Market Recap – Week Ending May 24

Market Updates

Stocks Mixed Last Week; Key Economic Data Coming Friday

Overview: Stocks were mixed across the globe last week as international developed stocks (MSCI EAFE) fell 0.8% and emerging market stocks (MSCI EM) were lower by 1.5%. In the U.S., the S&P 500 index finished higher by 0.1%. Stocks are on track to end May on a strong note, with market optimism for continuing disinflation and strong quarterly earnings buoying consumer confidence. Through last week, the S&P 500 has advanced 5.3% for the month, and the Nasdaq Composite index is higher by about 8%, ending the week at a record high. On the Federal Reserve front, minutes from the latest Fed meeting showed the committee expects inflation to continue to fall over the medium term but stated the process “would likely take longer than previously thought” as the Fed continues to progress toward their 2% inflation target. Recent speeches from the policy committee have supported this view, with  Minneapolis Fed President Neel Kashkari saying Tuesday that he wants to see “many more months” of data pointing to easing inflation before cutting rates. In bonds, yields rose last week as investors adjusted rate-cut expectations, with the 2-Year and 10-Year U.S. Treasury yields finishing higher at 4.95% and 4.47%, respectively. Looking ahead to this holiday-shortened week, key data will come on Friday in the form of the April personal consumption and expenditures report, which includes the Fed’s preferred measure of inflation, the PCE Price Index. The headline PCE and core PCE are expected to be 3.7% and 3.8%, respectively, annualized for April, unchanged from the previous month.

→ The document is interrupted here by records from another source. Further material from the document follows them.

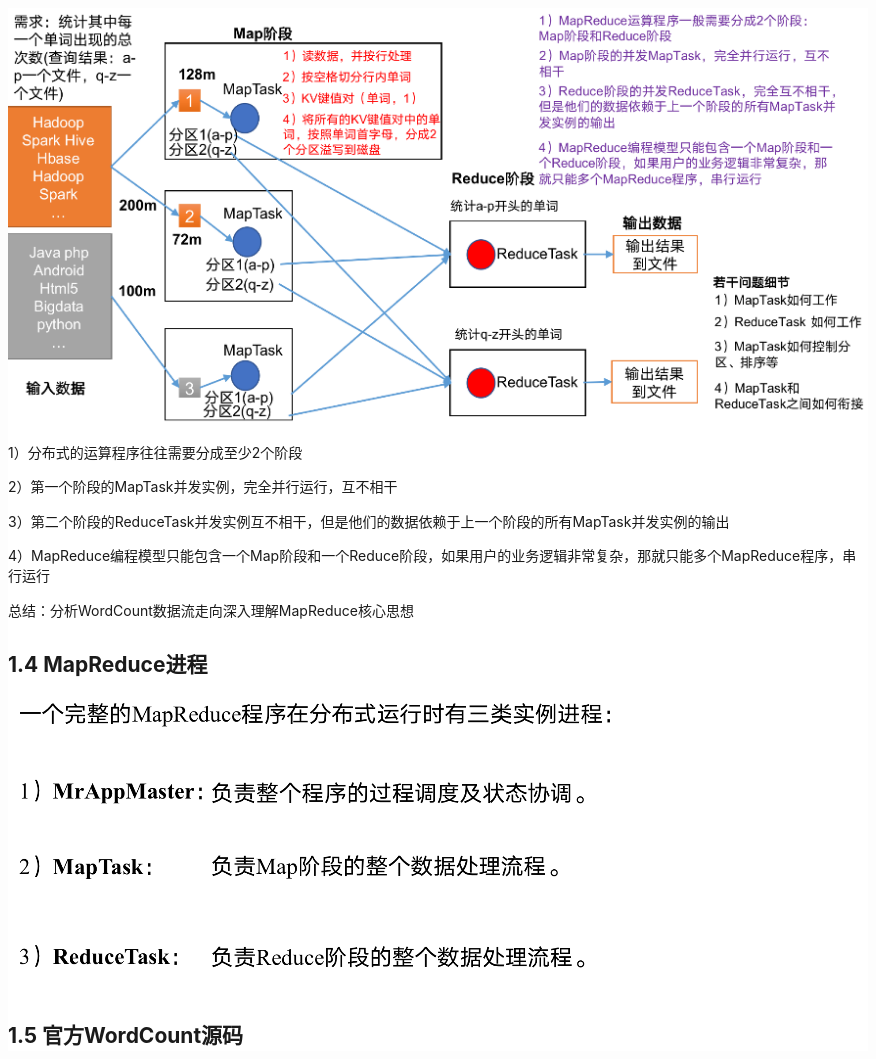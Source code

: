 ![image-20210114122655729](./images/89.png)

1）分布式的运算程序往往需要分成至少2个阶段

2）第一个阶段的MapTask并发实例，完全并行运行，互不相干

3）第二个阶段的ReduceTask并发实例互不相干，但是他们的数据依赖于上一个阶段的所有MapTask并发实例的输出

4）MapReduce编程模型只能包含一个Map阶段和一个Reduce阶段，如果用户的业务逻辑非常复杂，那就只能多个MapReduce程序，串行运行

总结：分析WordCount数据流走向深入理解MapReduce核心思想

## 1.4 MapReduce进程

![image-20210114122929981](./images/90.png)

## 1.5 官方WordCount源码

Update on Interest Rates and the Economy (from JP Morgan): Last week, investors received relatively hawkish minutes of the latest FOMC meeting, raising concerns about potential further rate hikes. Additionally, an emerging divergence between the economic and inflation surprise indices prompted fears of stagflation. However, the broader context suggests these concerns are unwarranted. Addressing stagflation first, the economic surprise index has steadily declined over the past year, turning negative in May, and implying weaker-than-expected economic data. Conversely, the inflation surprise index has risen, reflecting hotter-than-anticipated inflation prints. While this might at first suggest stagflation, it is important to note that surprise indices measure against expectations. Despite recent growth data missing expectations, the actual figures remain robust. Notably, the Atlanta Fed's GDPNow model still projects a solid, above-trend 3.5% growth for 2Q24. Additionally, although inflation prints surprised to the upside in 1Q24, the April CPI report showed a welcome cooling in prices. Thus, current fears of stagflation appear exaggerated. Regarding additional rate hikes, the FOMC minutes showed that some members were open to further increases if evolving inflation risks warranted. However, more recent FOMC member speeches and the softer April inflation report suggest a high bar for rate hikes, making them unlikely. Fed Governor Christopher Waller recently clarified that rate cuts are still possible by year-end if data continues to soften over the next three to five months. Therefore, rate cuts appear to be delayed but not canceled for this year. Given this context – no anticipated rate hikes, potential rate cuts by year-end and solid economic and profit growth – markets are unlikely to experience a sustained sell-off.